Students also take issue with the fees the Investment Office pays to private fund managers. This complaint could be valid; the Investment Office should look to negotiate favorable agreements with outside managers. However, their comparison of these fees to the value currently committed to tuition assistance draws a false equivalency. These two forms of spending happen on a fundamentally different level. Fees to managers determine what the net return to the endowment is, and from that net return the University then decides how to allocate money.

Consider an example. In Case A, the Investment Office places all of the endowment with a manager who charges a 5 percent fee and delivers a 12 percent return. In Case B, the Office invests with a manager who charges a 10 percent fee but delivers a 20 percent return. Case B both gives the University more money to allocate to financial aid as well as pays higher fees to managers. Is this not a better outcome for all involved?

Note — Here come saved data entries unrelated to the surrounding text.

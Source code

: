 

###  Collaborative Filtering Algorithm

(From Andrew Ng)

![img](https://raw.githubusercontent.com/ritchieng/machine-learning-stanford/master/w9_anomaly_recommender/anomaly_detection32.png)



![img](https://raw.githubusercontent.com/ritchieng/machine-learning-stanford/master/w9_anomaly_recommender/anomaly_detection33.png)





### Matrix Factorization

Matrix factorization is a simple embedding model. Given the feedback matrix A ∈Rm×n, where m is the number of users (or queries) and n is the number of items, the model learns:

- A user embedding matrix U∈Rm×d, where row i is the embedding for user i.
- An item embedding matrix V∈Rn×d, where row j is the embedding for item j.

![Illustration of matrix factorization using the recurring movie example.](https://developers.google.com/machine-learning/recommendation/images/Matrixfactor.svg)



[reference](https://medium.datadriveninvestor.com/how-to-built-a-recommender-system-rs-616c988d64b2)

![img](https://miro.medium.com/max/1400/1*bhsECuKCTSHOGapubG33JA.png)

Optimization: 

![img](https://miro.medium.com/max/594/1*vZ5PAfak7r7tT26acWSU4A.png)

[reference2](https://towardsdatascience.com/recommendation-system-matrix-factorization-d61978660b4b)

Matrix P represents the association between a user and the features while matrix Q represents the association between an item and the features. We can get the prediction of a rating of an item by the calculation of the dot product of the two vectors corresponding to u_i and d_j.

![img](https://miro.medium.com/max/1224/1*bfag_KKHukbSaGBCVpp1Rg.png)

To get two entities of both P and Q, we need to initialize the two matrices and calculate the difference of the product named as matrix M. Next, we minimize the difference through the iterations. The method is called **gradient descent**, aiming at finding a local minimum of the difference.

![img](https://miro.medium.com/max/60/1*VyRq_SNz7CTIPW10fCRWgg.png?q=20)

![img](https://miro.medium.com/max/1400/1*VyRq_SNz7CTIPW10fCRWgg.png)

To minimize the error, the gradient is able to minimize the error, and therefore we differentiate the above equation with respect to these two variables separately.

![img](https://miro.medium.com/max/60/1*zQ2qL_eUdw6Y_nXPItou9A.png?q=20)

Perhaps the investment office should make an effort to find a more efficient fee versus return structure. However, this is neither the argument that students are making nor one that many would, especially given that the endowment has consistently delivered net returns well above its peers.

Undoubtedly, there are serious ethical questions that arise when wielding such a large sum of money, especially when doing so on behalf of a non-profit university. As a University we should certainly be cautious not to clear cut forests or disrupt the way of life of Native Peoples in the name of higher returns. But when many critical claims are riddled with both conceptual and factual errors, it is hard to take them seriously. Moreover, journalists at the YDN have an obligation to fact check these claims prior to publishing, especially given their role in educating the public.

Ultimately Yale students have made David Swensen’s defense of the Investment Office’s decisions easier. The activists’ inaccurate claims leave the door open for Swensen to focus on correcting factual issues rather than the thrust of the claims. When activists hold themselves to a higher standard, they force those in power to consider and address their legitimate accusations. When they instead have numerous factual and conceptual errors, they allow authorities to avoid discussing core issues and to easily discredit their arguments.